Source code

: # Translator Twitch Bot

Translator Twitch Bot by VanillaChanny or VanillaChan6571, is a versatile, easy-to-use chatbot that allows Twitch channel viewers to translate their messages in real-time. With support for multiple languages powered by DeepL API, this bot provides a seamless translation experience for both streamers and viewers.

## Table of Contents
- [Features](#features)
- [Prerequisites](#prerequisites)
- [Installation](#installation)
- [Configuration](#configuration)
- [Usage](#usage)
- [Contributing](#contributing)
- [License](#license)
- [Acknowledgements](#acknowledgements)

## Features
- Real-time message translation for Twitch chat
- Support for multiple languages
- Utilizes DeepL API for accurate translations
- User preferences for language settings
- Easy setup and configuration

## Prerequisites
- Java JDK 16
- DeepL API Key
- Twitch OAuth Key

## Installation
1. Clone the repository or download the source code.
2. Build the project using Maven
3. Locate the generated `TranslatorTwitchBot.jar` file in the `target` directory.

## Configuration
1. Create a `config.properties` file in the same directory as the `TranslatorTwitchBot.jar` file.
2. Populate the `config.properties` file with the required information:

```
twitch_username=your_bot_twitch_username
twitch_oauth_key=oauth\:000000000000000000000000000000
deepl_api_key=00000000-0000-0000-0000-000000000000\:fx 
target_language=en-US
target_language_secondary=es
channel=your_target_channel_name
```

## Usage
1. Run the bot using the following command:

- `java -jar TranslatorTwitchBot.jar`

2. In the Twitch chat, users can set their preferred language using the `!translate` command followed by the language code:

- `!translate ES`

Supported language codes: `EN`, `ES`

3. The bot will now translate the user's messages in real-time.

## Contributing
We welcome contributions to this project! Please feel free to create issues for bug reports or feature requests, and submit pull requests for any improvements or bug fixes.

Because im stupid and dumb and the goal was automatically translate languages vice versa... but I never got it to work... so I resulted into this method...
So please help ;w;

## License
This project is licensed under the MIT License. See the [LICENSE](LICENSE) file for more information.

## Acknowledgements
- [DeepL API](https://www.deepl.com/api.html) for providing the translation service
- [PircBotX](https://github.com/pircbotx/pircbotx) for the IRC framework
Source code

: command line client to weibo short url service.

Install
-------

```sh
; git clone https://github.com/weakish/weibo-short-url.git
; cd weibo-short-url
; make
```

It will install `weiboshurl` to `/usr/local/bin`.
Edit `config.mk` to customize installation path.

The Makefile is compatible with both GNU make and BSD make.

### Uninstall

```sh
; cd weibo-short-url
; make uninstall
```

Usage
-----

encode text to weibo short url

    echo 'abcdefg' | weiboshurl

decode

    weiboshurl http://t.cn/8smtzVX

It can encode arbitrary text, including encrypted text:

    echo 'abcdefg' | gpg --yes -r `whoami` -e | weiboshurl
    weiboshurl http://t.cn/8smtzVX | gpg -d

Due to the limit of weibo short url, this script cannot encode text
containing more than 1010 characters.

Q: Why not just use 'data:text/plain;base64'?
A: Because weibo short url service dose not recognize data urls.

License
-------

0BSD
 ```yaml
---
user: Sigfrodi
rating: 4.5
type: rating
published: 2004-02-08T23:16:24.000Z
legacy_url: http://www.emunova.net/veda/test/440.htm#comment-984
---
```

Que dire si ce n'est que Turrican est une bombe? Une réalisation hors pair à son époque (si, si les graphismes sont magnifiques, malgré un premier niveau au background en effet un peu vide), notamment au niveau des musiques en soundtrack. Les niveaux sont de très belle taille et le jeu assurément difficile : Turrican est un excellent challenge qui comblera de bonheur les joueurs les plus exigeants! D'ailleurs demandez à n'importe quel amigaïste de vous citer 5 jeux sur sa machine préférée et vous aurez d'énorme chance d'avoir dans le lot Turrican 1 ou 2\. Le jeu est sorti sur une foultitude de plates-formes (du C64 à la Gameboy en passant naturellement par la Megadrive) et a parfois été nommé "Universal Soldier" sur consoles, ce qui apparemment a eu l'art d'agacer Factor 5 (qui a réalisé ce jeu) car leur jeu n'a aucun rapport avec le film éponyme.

THE PROBLEM
Scan the records above for the word "directory". Show each line in which it appears.

YOUR SOLUTION
3. Locate the generated `TranslatorTwitchBot.jar` file in the `target` directory.
1. Create a `config.properties` file in the same directory as the `TranslatorTwitchBot.jar` file.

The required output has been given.